• **EXERCISE INPUT**:
-- -- --
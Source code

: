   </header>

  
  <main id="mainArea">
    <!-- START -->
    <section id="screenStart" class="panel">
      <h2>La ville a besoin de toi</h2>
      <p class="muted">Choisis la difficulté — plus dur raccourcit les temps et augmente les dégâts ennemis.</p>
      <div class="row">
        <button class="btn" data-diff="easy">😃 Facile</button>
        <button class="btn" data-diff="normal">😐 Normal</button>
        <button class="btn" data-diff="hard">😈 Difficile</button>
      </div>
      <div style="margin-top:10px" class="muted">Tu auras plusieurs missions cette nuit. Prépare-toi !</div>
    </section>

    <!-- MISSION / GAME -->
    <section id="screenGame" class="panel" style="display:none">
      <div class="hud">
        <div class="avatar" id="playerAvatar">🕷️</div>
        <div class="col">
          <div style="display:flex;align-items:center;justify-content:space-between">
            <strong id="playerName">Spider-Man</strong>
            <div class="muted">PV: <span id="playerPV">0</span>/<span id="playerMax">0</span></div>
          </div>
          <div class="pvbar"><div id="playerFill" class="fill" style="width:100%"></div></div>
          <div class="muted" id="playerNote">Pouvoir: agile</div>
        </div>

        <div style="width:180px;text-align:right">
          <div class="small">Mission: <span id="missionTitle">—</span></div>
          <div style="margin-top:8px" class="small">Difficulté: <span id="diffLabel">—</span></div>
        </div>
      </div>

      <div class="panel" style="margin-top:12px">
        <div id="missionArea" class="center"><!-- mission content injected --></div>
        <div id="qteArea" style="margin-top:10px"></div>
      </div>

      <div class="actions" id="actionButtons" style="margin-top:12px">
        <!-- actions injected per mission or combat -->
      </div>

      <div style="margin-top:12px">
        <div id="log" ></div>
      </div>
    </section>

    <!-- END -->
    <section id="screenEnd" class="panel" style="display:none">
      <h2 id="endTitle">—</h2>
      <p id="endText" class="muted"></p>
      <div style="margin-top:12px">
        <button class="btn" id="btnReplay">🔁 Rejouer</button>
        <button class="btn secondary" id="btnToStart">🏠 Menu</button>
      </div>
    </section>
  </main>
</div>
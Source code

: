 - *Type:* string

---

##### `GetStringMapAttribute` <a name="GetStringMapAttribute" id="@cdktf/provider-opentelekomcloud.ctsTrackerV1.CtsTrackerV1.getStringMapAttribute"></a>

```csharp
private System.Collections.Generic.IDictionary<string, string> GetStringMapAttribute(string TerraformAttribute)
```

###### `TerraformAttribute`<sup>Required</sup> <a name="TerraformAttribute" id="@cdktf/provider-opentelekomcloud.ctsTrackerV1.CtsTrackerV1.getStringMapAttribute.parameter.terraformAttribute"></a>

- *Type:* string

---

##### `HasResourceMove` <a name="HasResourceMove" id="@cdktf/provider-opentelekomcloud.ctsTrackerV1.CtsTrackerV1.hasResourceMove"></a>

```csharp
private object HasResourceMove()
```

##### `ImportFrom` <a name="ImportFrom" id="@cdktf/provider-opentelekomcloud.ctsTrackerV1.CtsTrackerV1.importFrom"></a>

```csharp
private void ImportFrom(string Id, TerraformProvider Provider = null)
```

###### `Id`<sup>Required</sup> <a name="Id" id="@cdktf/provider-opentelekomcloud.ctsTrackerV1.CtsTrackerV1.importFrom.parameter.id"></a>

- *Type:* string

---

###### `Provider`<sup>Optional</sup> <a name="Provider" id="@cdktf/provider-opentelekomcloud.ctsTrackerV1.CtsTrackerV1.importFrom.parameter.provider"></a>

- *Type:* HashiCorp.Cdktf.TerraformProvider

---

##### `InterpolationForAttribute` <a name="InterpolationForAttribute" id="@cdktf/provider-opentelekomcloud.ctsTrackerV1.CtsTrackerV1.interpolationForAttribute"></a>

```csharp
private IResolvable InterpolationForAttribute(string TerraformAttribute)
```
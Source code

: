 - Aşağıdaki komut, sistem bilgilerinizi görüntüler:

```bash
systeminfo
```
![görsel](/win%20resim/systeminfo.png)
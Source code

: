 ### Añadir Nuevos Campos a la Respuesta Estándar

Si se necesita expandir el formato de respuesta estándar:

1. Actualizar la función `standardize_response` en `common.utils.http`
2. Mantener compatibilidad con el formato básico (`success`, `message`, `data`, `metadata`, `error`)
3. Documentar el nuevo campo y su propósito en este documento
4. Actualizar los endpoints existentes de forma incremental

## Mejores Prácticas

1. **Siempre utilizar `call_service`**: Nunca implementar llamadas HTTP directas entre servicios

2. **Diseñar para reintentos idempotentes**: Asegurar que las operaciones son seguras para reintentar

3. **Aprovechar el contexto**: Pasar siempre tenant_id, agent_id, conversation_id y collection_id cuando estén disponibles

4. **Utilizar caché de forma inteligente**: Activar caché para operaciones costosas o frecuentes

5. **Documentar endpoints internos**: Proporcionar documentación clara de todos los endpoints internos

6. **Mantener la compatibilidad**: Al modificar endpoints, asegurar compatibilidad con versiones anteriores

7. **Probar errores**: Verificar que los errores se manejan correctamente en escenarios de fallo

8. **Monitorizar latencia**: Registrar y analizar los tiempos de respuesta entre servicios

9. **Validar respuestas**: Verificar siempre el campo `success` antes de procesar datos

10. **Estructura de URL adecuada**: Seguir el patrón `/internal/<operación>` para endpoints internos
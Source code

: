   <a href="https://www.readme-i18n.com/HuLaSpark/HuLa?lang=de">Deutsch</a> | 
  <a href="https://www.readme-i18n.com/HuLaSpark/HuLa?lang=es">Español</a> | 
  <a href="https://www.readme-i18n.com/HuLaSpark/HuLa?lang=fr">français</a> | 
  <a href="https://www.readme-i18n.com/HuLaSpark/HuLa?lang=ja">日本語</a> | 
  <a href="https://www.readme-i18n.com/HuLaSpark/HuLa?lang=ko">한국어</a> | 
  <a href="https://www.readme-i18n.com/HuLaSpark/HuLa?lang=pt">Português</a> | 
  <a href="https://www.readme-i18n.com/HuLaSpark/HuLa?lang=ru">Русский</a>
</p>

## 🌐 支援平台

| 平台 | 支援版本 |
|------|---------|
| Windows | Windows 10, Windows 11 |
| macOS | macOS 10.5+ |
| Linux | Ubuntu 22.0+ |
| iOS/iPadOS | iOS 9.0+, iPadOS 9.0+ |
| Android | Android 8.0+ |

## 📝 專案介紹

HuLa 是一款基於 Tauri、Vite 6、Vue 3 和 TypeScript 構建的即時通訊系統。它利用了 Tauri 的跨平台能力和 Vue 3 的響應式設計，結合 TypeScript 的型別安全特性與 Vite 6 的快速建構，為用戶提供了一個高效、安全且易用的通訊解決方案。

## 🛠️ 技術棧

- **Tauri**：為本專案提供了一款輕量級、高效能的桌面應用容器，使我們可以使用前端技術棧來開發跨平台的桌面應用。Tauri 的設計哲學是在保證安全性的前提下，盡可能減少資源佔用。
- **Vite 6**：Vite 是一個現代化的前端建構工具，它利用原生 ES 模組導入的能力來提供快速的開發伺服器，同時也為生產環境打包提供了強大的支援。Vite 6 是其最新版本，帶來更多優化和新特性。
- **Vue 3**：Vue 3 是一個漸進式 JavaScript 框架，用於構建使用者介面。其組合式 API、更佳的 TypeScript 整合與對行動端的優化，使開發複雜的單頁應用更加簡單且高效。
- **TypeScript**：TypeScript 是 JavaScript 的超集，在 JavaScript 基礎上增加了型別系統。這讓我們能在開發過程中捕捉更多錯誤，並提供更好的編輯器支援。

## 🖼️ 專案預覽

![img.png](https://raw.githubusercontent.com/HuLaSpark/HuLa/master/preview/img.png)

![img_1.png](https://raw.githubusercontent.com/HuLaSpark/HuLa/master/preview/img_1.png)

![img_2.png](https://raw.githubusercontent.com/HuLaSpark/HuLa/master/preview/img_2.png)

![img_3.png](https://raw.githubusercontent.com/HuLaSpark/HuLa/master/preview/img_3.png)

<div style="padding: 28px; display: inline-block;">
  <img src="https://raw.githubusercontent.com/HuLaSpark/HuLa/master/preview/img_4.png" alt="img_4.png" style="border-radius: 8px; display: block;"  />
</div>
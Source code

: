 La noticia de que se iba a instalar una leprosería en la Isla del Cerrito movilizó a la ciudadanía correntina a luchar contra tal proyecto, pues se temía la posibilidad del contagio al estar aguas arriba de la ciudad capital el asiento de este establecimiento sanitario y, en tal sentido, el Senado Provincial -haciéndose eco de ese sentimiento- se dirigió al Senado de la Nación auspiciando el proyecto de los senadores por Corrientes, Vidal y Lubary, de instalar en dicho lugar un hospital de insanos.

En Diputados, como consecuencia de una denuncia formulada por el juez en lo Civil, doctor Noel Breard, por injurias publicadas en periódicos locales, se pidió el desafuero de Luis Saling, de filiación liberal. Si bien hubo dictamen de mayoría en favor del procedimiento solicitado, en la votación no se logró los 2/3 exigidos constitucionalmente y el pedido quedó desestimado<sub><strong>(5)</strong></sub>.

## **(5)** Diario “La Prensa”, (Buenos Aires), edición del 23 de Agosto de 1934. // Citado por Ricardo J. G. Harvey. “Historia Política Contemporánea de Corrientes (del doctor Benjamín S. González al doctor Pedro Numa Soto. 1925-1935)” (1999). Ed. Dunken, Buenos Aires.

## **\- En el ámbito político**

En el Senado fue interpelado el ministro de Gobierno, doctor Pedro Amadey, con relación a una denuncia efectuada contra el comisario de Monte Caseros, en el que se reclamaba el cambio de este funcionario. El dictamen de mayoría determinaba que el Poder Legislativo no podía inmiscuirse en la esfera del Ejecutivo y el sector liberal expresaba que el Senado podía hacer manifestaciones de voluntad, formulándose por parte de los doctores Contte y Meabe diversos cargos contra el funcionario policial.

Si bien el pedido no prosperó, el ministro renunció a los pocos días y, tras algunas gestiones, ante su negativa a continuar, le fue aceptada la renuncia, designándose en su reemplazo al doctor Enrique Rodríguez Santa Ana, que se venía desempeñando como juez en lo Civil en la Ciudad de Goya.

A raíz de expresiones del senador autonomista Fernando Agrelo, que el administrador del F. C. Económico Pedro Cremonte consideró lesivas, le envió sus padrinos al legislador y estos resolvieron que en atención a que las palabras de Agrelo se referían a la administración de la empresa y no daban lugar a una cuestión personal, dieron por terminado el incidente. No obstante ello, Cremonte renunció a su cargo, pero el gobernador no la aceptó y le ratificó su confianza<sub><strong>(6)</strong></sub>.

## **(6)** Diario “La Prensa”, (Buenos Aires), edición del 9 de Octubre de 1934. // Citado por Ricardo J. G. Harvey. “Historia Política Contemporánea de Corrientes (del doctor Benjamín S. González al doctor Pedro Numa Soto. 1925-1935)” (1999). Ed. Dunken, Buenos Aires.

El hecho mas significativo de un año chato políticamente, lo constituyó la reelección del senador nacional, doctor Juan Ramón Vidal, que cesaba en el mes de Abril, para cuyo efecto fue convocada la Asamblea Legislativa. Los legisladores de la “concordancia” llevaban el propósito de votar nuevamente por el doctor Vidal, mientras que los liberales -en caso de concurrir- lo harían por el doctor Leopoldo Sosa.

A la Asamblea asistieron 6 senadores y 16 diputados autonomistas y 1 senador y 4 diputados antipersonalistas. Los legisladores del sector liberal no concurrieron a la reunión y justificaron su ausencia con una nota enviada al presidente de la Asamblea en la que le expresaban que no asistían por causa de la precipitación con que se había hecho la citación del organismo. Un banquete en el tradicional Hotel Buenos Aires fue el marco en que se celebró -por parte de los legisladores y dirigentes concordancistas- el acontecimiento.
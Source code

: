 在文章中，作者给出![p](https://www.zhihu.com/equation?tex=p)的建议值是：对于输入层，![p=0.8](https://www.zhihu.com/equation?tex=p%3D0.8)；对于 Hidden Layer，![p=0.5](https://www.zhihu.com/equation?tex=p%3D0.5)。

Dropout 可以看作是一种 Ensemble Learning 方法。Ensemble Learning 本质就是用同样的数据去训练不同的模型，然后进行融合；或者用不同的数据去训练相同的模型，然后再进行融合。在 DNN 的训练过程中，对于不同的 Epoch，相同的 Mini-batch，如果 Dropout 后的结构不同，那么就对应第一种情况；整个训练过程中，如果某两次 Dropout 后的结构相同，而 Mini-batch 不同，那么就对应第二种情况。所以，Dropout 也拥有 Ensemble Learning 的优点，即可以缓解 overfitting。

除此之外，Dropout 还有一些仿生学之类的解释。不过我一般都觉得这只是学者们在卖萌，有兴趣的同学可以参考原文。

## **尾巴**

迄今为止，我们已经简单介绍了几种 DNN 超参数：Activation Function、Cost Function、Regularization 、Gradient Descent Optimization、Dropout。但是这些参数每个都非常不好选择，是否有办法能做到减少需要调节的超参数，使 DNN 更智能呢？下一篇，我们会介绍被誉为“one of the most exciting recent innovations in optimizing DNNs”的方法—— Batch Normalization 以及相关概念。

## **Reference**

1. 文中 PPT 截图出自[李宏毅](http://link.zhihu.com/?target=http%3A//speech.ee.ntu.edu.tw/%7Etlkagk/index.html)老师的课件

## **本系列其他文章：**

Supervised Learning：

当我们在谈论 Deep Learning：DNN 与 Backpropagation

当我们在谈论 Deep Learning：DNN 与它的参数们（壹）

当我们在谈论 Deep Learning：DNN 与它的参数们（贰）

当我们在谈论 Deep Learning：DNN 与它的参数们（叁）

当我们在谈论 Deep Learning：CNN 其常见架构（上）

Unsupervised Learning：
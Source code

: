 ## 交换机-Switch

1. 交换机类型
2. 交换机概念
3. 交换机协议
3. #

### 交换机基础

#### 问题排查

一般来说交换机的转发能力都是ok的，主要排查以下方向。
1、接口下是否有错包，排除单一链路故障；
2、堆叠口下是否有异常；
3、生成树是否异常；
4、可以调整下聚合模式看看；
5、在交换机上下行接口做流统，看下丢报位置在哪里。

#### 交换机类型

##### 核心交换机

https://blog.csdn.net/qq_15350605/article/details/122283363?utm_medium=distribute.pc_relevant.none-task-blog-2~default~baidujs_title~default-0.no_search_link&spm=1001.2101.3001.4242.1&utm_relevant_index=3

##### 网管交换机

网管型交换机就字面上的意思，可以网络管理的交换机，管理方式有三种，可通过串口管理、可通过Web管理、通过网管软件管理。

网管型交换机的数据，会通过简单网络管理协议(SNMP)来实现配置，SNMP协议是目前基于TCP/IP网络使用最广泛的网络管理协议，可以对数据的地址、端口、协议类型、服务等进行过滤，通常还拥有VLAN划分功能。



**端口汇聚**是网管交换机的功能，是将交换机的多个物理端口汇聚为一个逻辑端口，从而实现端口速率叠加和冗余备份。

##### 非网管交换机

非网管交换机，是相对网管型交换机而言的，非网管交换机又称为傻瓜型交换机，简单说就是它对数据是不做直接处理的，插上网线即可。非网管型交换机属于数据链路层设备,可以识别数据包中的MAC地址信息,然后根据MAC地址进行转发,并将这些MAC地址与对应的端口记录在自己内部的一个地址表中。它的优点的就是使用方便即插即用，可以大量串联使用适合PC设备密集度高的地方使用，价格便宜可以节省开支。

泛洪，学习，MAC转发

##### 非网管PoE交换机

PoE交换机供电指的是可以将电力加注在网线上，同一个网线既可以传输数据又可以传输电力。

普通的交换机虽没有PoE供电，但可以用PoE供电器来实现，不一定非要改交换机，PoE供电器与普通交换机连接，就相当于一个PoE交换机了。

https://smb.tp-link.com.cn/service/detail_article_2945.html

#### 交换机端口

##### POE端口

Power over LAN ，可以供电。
-- -- --
• **PROBLEM TO SOLVE**: Across the material above, count each line with the string "与它的参数们" and state the number alone.

• **ANSWER AREA**: 3